OAR 411-348-0490
Provider Eligibility for Medicaid Service Payment
(1)
In addition to meeting the licensing standards and conditions set forth in these rules, a program provider must have an approved prior authorization through the Department payment system for children receiving Medicaid-funded services before the program provider is eligible to claim for delivering Medicaid-funded services. The prior authorization includes dates of authorized services and the funding amount allocated.(2)
A program provider may only claim for a day of service when:(a)
A child sleeps in the Host Home or alternative care setting overnight; or(b)
A child does not sleep in the Host Home overnight, but intends to return to the Host Home, and the program provider was responsible for an accumulated period of eight hours for the primary care, support, safety, and well-being of the child, including any of the following:(A)
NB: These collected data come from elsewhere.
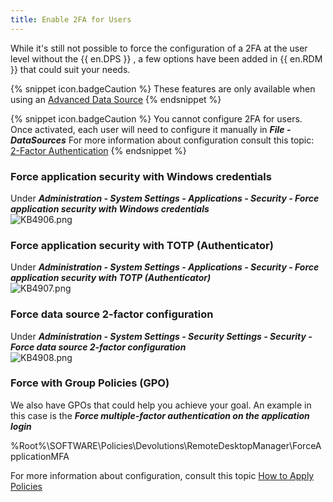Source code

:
 ```yaml
---
title: Enable 2FA for Users
---
```

While it's still not possible to force the configuration of a 2FA at the user level without the {{ en.DPS }} , a few options have been added in {{ en.RDM }} that could suit your needs.  

{% snippet icon.badgeCaution %}
These features are only available when using an [Advanced Data Source](https://helprdm.devolutions.net/datasources_advanced.html)
{% endsnippet %}  

{% snippet icon.badgeCaution %}
You cannot configure 2FA for users. Once activated, each user will need to configure it manually in ***File - DataSources*** For more information about configuration consult this topic: [2-Factor Authentication](https://helprdm.devolutions.net/datasources_2factorauthentication.html?)
{% endsnippet %}

### Force application security with Windows credentials

Under ***Administration - System Settings - Applications - Security - Force application security with Windows credentials***  
![KB4906.png](/img/en/kb/KB4906.png)

### Force application security with TOTP (Authenticator)
Under ***Administration - System Settings - Applications - Security - Force application security with TOTP (Authenticator)***  
![KB4907.png](/img/en/kb/KB4907.png)

### Force data source 2-factor configuration
Under ***Administration - System Settings - Security Settings - Security - Force data source 2-factor configuration***  
![KB4908.png](/img/en/kb/KB4908.png)

### Force with Group Policies (GPO)
We also have GPOs that could help you achieve your goal. An example in this case is the ***Force multiple-factor authentication on the application login***  

%Root%\SOFTWARE\Policies\Devolutions\RemoteDesktopManager\ForceApplicationMFA  

For more information about configuration, consult this topic [How to Apply Policies](/kb/remote-desktop-manager/how-to-articles/group-policies/)
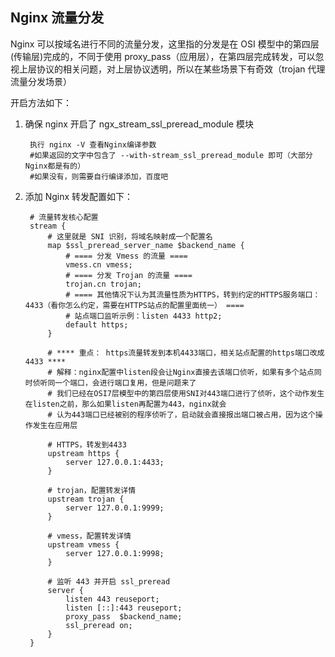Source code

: ## Nginx 流量分发

Nginx 可以按域名进行不同的流量分发，这里指的分发是在 OSI 模型中的第四层(传输层)完成的，不同于使用 proxy_pass（应用层），在第四层完成转发，可以忽视上层协议的相关问题，对上层协议透明，所以在某些场景下有奇效（trojan 代理流量分发场景）

开启方法如下：

1. 确保 nginx 开启了 ngx_stream_ssl_preread_module 模块

   ```
    执行 nginx -V 查看Nginx编译参数
    #如果返回的文字中包含了 --with-stream_ssl_preread_module 即可（大部分Nginx都是有的）
    #如果没有，则需要自行编译添加，百度吧
   ```

2. 添加 Nginx 转发配置如下：

   ```nginx
    # 流量转发核心配置
    stream {
        # 这里就是 SNI 识别，将域名映射成一个配置名
        map $ssl_preread_server_name $backend_name {
            # ==== 分发 Vmess 的流量 ====
            vmess.cn vmess;
            # ==== 分发 Trojan 的流量 ====
            trojan.cn trojan;
            # ==== 其他情况下认为其流量性质为HTTPS，转到约定的HTTPS服务端口：4433（看你怎么约定，需要在HTTPS站点的配置里面统一） ====
            # 站点端口监听示例：listen 4433 http2;
            default https;
        }

        # **** 重点： https流量转发到本机4433端口，相关站点配置的https端口改成4433 ****
        # 解释：nginx配置中listen段会让Nginx直接去该端口侦听，如果有多个站点同时侦听同一个端口，会进行端口复用，但是问题来了
        # 我们已经在OSI7层模型中的第四层使用SNI对443端口进行了侦听，这个动作发生在listen之前，那么如果listen再配置为443，nginx就会
        # 认为443端口已经被别的程序侦听了，启动就会直接报出端口被占用，因为这个操作发生在应用层

        # HTTPS，转发到4433
        upstream https {
            server 127.0.0.1:4433;
        }

        # trojan，配置转发详情
        upstream trojan {
            server 127.0.0.1:9999;
        }

        # vmess，配置转发详情
        upstream vmess {
            server 127.0.0.1:9998;
        }

        # 监听 443 并开启 ssl_preread
        server {
            listen 443 reuseport;
            listen [::]:443 reuseport;
            proxy_pass  $backend_name;
            ssl_preread on;
        }
    }
   ```
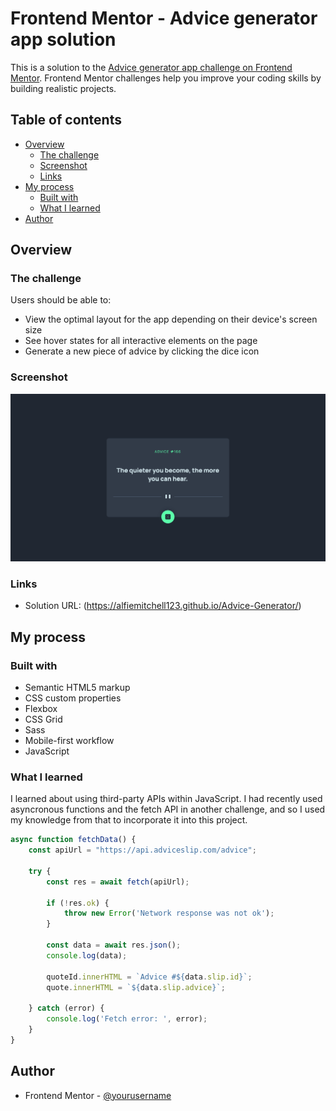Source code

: # Frontend Mentor - Advice generator app solution

This is a solution to the [Advice generator app challenge on Frontend Mentor](https://www.frontendmentor.io/challenges/advice-generator-app-QdUG-13db). Frontend Mentor challenges help you improve your coding skills by building realistic projects.

## Table of contents

- [Overview](#overview)
  - [The challenge](#the-challenge)
  - [Screenshot](#screenshot)
  - [Links](#links)
- [My process](#my-process)
  - [Built with](#built-with)
  - [What I learned](#what-i-learned)
- [Author](#author)

## Overview

### The challenge

Users should be able to:

- View the optimal layout for the app depending on their device's screen size
- See hover states for all interactive elements on the page
- Generate a new piece of advice by clicking the dice icon

### Screenshot

![](design/screenshot-desktop.jpg)

### Links

- Solution URL: (https://alfiemitchell123.github.io/Advice-Generator/)

## My process

### Built with

- Semantic HTML5 markup
- CSS custom properties
- Flexbox
- CSS Grid
- Sass
- Mobile-first workflow
- JavaScript

### What I learned

I learned about using third-party APIs within JavaScript. I had recently used asyncronous functions and the fetch API in another challenge, and so I used my knowledge from that to incorporate it into this project.

```js
async function fetchData() {
    const apiUrl = "https://api.adviceslip.com/advice";

    try {
        const res = await fetch(apiUrl);

        if (!res.ok) {
            throw new Error('Network response was not ok');
        }

        const data = await res.json();
        console.log(data);

        quoteId.innerHTML = `Advice #${data.slip.id}`;
        quote.innerHTML = `${data.slip.advice}`;

    } catch (error) {
        console.log('Fetch error: ', error);
    }
}

```

## Author

- Frontend Mentor - [@yourusername](https://www.frontendmentor.io/profile/alfiemitchell123)
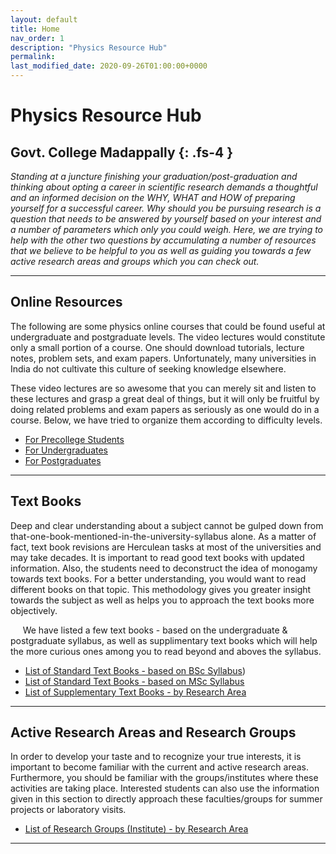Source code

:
 ```yaml
---
layout: default
title: Home
nav_order: 1
description: "Physics Resource Hub"
permalink:
last_modified_date: 2020-09-26T01:00:00+0000
---
```

# Physics Resource Hub
Govt. College Madappally
{: .fs-4 }
---

*Standing at a juncture finishing your graduation/post-graduation and thinking about opting a career in scientific research demands a thoughtful and an informed decision on the WHY, WHAT and HOW of preparing yourself for a successful career. Why should you be pursuing research is a question that needs to be answered by yourself based on your interest and a number of parameters which only you could weigh. Here, we are trying to help with the other two questions by accumulating a number of resources that we believe to be helpful to you as well as guiding you towards a few active research areas and groups which you can check out.*

---

## Online Resources

The following are some physics online courses that could be found useful at undergraduate and postgraduate levels. The video lectures would constitute only a small portion of a course. One should download tutorials, lecture notes, problem sets, and exam papers. Unfortunately, many universities in India do not cultivate this culture of seeking knowledge elsewhere.

These video lectures are so awesome that you can merely sit and listen to these lectures and grasp a great deal of things, but it will only be fruitful by doing related problems and exam papers as seriously as one would do in a course. Below, we have tried to organize them according to difficulty levels.
- [For Precollege Students](https://gcmphysalum.github.io/posts/resource-materials/pre-college.html)
- [For Undergraduates](https://gcmphysalum.github.io/posts/resource-materials/undergraduate.html)
- [For Postgraduates](https://gcmphysalum.github.io/posts/resource-materials/postgraduate.html)

---

## Text Books
Deep and clear understanding about a subject cannot be gulped down from that-one-book-mentioned-in-the-university-syllabus alone. As a matter of fact, text book revisions are Herculean tasks at most of the universities and may take decades. It is important to read good text books with updated information. Also, the students need to deconstruct the idea of monogamy towards text books. For a better understanding, you would want to read different books on that topic. This methodology gives you greater insight towards the subject as well as helps you to approach the text books more objectively.

&nbsp;&nbsp;&nbsp;&nbsp;
We have listed a few text books - based on the undergraduate & postgraduate syllabus, as well as supplimentary text books which will help the more curious ones among you to read beyond and aboves the syllabus.

- [List of Standard Text Books - based on BSc Syllabus](https://gcmphysalum.github.io/posts/text-books/pre-college.html))
- [List of Standard Text Books - based on MSc Syllabus](https://gcmphysalum.github.io/posts/text-books/undergraduate.html)
- [List of Supplementary Text Books - by Research Area](https://gcmphysalum.github.io/posts/text-books/postgraduate.html)

---

## Active Research Areas and Research Groups
In order to develop your taste and to recognize your true interests, it is important to become familiar with the current and active research areas. Furthermore, you should be familiar with the groups/institutes where these activities are taking place. Interested students can also use the information given in this section to directly approach these faculties/groups for summer projects or laboratory visits.
- [List of Research Groups (Institute) - by Research Area](https://gcmphysalum.github.io/posts/research-groups)

---
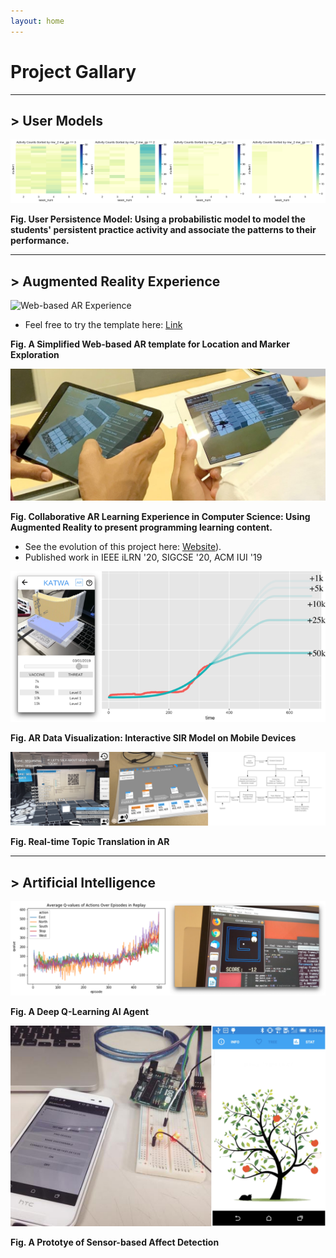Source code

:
 ```yaml
---
layout: home
---
```


<!-- [>> Click here to view my CV online <<](/about/) -->

# Project Gallary

---
## > User Models

![User Persistence Model](/assets/img/a2.png)

**Fig. User Persistence Model: Using a probabilistic model to model the students' persistent practice activity and associate the patterns to their performance.**

---
## > Augmented Reality Experience

![Web-based AR Experience](https://media.giphy.com/media/mK4R969pndOCnqUUSH/giphy.gif)

- Feel free to try the template here: [Link](https://rickchung.github.io/CPI101F20-Project-AR-Template/)

**Fig. A Simplified Web-based AR template for Location and Marker Exploration**

![AR Learning Experience](/assets/img/a1.jpg)

**Fig. Collaborative AR Learning Experience in Computer Science: Using Augmented Reality to present programming learning content.** 

- See the evolution of this project here: [Website](https://sites.google.com/asu.edu/ogmented/home)).
- Published work in IEEE iLRN '20, SIGCSE '20, ACM IUI '19


![AR Data Visualization](/assets/img/dv1.png)

**Fig. AR Data Visualization: Interactive SIR Model on Mobile Devices**

![AR Data Visualization](/assets/img/dv2.png)

**Fig. Real-time Topic Translation in AR**

---
## > Artificial Intelligence

![Deep Q-Learning](/assets/img/ai1.png)

**Fig. A Deep Q-Learning AI Agent**

![Data Visualization](/assets/img/dv3.png)

**Fig. A Prototye of Sensor-based Affect Detection**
Providing intermittent physical support or care.(B)
Providing stand-by support with the ability to respond in person within the response times as outlined in the child’s ISP.(C)
Being responsible to communicate reciprocally within the response times agreed upon by the child’s ISP team and documented in the child’s ISP, based on the child’s identified support needs.(3)
A day of service does not apply when a child:(a)
Has been admitted overnight to a hospital;(b)
Has been admitted to a nursing facility;(c)
Is held in detention or jail; or(d)
Is outside of the United States.(4)
A program provider may only claim for a day of service under section (2)(b) of this rule when a child is away from the Host Home or alternative care setting, accompanied by a program provider, in-residence caregiver, or staff, for up to 30 consecutive days or 45 calendar days in an ISP year.(a)
The program provider is not paid for the 31st and following consecutive days when a child is away from the Host Home.(b)
A program provider is not paid for the 46th and following non-consecutive days a child is not at the licensed Host Home overnight.(c)
Days not paid do not count in the 45-calendar day total.